Dataset excerpts

========================================================================

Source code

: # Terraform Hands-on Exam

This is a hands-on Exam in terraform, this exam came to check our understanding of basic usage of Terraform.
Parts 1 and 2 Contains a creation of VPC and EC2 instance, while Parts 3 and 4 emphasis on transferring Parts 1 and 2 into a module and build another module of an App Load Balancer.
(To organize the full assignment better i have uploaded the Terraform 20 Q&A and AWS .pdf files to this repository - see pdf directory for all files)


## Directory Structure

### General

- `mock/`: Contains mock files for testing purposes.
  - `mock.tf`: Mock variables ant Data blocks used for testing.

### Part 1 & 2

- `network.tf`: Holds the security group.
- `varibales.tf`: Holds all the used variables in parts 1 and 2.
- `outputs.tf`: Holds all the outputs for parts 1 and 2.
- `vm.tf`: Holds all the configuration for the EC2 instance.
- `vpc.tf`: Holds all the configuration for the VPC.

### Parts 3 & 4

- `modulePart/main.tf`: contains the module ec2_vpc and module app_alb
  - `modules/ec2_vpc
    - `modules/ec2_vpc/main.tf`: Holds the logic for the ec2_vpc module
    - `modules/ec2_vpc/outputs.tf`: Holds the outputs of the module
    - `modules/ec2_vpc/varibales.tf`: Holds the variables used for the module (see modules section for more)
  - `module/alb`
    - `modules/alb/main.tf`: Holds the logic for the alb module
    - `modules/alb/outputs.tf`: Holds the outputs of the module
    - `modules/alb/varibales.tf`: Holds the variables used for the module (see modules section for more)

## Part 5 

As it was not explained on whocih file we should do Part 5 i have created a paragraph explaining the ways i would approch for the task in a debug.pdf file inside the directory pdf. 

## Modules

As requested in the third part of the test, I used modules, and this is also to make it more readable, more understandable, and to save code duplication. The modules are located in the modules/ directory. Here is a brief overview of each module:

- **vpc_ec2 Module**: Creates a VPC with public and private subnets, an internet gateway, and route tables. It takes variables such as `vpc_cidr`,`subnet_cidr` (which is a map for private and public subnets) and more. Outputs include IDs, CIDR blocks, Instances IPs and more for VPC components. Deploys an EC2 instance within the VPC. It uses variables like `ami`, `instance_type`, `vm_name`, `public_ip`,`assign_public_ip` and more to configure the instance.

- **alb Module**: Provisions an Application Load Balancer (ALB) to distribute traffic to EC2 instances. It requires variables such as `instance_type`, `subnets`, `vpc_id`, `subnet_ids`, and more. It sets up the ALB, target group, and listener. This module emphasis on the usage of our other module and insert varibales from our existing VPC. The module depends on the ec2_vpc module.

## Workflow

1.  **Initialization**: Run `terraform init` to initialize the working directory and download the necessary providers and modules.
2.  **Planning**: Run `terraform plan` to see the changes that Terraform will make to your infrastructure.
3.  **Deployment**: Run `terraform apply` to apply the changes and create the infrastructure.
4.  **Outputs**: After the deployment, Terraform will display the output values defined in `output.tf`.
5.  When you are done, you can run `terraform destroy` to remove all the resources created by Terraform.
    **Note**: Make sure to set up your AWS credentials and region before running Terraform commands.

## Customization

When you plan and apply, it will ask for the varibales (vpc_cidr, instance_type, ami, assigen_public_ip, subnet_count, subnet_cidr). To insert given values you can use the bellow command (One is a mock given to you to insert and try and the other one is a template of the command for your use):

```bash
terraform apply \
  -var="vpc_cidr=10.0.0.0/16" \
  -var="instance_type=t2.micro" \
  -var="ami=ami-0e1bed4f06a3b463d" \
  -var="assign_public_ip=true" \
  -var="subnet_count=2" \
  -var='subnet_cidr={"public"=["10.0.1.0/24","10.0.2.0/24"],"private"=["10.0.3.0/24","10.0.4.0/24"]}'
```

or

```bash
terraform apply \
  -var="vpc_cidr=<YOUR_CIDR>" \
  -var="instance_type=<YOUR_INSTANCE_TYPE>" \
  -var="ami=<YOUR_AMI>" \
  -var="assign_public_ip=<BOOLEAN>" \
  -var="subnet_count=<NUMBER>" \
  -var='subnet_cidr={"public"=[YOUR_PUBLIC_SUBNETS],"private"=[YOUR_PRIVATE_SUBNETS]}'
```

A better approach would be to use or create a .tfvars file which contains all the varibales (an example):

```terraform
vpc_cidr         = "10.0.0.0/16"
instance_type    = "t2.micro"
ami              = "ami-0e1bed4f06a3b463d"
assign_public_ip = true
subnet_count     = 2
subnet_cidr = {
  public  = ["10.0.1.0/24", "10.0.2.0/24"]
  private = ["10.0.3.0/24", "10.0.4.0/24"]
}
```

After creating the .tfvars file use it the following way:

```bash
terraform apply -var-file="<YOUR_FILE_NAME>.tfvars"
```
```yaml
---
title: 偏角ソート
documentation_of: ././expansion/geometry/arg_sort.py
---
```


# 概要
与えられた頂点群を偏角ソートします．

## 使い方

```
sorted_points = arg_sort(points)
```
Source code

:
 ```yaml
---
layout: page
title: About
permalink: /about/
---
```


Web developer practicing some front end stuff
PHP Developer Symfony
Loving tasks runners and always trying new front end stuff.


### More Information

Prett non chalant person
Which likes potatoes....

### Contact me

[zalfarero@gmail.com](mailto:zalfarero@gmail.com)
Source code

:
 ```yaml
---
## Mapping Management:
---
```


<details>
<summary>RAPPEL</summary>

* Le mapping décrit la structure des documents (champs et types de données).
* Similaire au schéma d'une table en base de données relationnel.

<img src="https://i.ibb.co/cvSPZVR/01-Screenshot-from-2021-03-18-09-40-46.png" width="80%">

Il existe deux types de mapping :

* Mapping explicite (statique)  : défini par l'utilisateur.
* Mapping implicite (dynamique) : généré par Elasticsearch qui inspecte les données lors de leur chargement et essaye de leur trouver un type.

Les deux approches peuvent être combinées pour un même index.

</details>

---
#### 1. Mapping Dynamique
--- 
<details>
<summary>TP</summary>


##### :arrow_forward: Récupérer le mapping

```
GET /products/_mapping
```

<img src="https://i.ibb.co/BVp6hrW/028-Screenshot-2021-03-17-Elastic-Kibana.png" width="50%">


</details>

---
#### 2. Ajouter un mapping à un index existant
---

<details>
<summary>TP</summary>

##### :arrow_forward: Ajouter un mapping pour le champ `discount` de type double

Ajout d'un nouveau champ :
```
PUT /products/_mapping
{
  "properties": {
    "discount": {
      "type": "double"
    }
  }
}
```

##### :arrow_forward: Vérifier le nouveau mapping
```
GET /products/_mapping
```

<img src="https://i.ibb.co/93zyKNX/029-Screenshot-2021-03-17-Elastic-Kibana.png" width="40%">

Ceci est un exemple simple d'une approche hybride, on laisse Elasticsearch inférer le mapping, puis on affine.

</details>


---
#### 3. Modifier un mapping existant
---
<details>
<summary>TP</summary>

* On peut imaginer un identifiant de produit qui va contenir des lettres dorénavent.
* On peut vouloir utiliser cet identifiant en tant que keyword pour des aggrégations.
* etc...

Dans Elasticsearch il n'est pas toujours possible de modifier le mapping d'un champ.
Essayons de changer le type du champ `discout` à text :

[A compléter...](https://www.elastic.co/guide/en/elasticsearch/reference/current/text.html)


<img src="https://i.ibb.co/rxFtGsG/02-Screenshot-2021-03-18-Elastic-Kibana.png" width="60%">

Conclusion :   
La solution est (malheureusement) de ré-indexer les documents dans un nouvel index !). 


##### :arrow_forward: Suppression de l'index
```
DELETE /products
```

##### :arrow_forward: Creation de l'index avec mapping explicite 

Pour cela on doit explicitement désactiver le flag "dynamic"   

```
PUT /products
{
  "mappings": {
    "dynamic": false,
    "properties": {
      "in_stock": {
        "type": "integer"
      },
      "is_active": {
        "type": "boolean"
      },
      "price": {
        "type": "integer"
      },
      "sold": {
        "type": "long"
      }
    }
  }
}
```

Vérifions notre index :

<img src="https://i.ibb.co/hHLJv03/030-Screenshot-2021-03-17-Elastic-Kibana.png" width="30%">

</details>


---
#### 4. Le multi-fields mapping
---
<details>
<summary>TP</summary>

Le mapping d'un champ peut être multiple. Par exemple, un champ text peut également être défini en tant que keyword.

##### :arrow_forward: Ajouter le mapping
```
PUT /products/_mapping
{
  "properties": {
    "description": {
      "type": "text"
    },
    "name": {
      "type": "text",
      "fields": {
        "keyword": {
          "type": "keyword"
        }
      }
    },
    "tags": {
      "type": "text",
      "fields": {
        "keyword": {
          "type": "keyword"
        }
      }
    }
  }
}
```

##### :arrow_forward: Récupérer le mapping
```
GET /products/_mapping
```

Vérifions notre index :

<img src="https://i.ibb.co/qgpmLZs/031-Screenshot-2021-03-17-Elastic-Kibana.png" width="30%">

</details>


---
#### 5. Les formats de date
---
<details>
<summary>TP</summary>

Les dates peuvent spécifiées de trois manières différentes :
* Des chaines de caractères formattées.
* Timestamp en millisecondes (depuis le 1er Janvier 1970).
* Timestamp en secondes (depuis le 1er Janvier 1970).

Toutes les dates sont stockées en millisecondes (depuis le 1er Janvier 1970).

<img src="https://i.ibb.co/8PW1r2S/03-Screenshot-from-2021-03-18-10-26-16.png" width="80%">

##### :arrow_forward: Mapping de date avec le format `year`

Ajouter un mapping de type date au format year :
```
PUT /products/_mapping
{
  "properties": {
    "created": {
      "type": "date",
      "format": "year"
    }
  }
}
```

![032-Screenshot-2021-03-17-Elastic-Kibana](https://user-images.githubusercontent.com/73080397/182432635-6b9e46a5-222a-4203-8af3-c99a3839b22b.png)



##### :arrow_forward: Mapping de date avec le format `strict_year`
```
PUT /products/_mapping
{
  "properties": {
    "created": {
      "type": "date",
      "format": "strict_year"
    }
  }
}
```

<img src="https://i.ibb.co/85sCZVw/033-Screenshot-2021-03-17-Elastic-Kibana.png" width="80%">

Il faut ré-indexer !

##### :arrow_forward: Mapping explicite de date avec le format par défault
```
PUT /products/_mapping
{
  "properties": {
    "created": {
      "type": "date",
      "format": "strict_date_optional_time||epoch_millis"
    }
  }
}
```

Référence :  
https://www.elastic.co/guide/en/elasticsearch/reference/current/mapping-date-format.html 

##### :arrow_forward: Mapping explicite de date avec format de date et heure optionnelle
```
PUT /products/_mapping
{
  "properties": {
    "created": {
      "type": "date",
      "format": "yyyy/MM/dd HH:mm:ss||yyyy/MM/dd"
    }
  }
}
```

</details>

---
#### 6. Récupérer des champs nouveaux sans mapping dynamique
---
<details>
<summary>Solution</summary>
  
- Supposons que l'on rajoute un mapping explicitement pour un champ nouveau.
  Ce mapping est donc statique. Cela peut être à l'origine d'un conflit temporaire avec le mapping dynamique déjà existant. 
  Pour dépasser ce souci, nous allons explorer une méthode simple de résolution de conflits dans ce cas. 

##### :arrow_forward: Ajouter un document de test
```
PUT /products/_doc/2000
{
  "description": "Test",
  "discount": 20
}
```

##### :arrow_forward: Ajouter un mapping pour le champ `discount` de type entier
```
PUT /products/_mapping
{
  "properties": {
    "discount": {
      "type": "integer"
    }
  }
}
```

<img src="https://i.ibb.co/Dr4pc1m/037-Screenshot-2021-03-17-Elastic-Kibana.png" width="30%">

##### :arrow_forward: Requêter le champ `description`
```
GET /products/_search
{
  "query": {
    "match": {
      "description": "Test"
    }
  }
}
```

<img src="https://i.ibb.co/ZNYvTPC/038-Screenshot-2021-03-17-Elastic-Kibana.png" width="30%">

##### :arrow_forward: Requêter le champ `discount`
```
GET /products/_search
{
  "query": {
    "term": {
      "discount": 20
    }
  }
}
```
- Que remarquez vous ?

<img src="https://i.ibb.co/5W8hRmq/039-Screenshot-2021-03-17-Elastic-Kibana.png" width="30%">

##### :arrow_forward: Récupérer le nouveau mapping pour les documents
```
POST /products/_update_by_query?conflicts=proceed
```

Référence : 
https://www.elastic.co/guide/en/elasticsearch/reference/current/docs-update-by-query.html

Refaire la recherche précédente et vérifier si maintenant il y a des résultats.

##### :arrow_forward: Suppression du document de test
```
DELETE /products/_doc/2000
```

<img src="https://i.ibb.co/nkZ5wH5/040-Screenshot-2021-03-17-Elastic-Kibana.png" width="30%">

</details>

========================================================================

### [WHAT IS BEING ASKED]
Report every line of the data above that contains the string "indexer" by copying it in full.

### [RESULT]
La solution est (malheureusement) de ré-indexer les documents dans un nouvel index !). 
Il faut ré-indexer !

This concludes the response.